When i go to the library with Sam my 4 year old daughter we love to look through the cook book's, she picks through the brightly coloured ones or ones with cup cakes on the covers, were i tend to look for book's i will be able to get ideas from IE: budget cooking. Point in case tonight i made, Red beans & rice, i got this recipe from THE $ SMART COOK put out by the Australian women's weekly.

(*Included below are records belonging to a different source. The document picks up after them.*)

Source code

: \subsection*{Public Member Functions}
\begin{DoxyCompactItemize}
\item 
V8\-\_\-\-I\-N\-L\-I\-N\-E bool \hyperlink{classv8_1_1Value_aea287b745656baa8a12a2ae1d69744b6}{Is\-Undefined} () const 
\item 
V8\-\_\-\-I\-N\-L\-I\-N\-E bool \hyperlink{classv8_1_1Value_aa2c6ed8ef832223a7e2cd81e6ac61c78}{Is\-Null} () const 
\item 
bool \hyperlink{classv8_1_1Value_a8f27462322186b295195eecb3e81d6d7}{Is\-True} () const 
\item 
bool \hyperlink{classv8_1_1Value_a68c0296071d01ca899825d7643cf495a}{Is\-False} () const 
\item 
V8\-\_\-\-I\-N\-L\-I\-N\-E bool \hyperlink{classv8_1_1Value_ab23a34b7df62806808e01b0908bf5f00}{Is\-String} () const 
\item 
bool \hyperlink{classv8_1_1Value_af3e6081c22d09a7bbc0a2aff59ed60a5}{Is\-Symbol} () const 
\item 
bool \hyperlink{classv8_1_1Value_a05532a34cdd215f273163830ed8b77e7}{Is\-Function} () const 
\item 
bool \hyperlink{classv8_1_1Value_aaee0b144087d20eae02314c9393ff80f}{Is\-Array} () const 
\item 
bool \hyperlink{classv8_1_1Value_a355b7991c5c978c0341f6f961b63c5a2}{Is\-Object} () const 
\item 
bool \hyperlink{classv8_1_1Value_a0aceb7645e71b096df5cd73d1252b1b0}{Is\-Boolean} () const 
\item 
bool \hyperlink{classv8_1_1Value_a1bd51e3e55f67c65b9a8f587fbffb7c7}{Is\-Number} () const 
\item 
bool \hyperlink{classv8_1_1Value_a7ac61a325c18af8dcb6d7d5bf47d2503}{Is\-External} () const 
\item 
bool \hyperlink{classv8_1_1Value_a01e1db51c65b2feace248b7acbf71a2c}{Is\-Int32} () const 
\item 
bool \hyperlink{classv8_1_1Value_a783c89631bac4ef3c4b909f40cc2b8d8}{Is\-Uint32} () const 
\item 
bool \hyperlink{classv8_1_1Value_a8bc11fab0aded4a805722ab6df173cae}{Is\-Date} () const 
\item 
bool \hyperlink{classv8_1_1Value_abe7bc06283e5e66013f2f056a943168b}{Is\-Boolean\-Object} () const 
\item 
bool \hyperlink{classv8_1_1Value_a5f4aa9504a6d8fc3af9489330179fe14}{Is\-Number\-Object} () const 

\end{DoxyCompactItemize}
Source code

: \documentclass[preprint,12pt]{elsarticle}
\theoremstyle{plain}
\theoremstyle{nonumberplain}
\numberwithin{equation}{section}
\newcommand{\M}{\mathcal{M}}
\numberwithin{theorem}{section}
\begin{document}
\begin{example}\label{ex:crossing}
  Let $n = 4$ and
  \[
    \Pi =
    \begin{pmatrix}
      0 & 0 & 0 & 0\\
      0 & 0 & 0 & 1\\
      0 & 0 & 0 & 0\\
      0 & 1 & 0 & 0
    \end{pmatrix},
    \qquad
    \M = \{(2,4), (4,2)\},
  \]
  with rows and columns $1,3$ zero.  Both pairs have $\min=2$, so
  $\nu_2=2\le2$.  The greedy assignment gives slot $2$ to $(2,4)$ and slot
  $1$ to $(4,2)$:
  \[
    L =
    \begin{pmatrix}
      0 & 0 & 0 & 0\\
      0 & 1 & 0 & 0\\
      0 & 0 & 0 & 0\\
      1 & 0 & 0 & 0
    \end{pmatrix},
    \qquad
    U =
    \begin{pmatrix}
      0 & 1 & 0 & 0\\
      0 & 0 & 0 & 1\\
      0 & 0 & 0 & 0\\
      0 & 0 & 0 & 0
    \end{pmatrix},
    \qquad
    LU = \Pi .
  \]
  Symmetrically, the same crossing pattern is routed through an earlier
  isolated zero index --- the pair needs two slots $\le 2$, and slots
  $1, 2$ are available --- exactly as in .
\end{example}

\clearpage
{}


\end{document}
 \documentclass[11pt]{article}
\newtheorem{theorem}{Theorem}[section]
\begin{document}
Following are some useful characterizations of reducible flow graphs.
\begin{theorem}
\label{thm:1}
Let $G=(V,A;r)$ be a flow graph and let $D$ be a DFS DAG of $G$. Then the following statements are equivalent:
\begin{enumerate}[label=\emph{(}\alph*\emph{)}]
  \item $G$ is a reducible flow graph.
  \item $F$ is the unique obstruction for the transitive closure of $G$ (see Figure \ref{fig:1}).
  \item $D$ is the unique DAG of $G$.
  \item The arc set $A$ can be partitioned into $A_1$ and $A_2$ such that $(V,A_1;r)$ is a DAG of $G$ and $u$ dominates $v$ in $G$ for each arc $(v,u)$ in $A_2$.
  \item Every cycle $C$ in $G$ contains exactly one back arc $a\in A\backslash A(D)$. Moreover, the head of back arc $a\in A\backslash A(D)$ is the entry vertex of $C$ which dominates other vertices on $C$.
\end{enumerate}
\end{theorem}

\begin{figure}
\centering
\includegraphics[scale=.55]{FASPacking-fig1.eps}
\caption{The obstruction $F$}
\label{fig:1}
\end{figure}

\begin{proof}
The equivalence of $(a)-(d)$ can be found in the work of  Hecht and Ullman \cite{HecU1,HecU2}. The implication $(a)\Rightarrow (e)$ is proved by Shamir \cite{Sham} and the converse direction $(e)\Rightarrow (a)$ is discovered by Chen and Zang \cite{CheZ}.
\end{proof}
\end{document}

A popular magazine here in Australia.
I tried this recipe because i had most of the ingredients in my store cupboard & what i didn't have i just substituted, which is what i mean by getting ideas from books. I tend to do what will suit my family. Shock horror Sam ate her dinner (she's a fussy eater). here is the recipe
RED BEANS & RICE
(130g) chopped bacon
(150g)chopped brown onion (I used red)
1 small red capsicum (I didn't have one )
2 cloves garlic,crushed
1 tbs tomato paste
1 tsp smoked paprika(i used chili powder)
1 tbs red wine vinegar
2 cups white long-grain rice (i used basmati)
1 bay leaf
1 cup chicken stock
2 1/4 cup's water
400g can kidney beans, rinsed,drained
1/2 cup frozen corn kernels
1 tablespoon lime juice
1, In a large pot fry bacon till cooked then add onion, capsicum & garlic cook till capsicum is soft.
2, Add paste, vinegar & paprika, stirring for a minute. Add rice stirring for about 2 minute's.
3, Add bay leaf, stock, water & beans bring to the boil, then cover reduce heat to simmer for 20 minutes.
4, Add corn, mix then leave to stand covered for 5 min stir in juice and serve.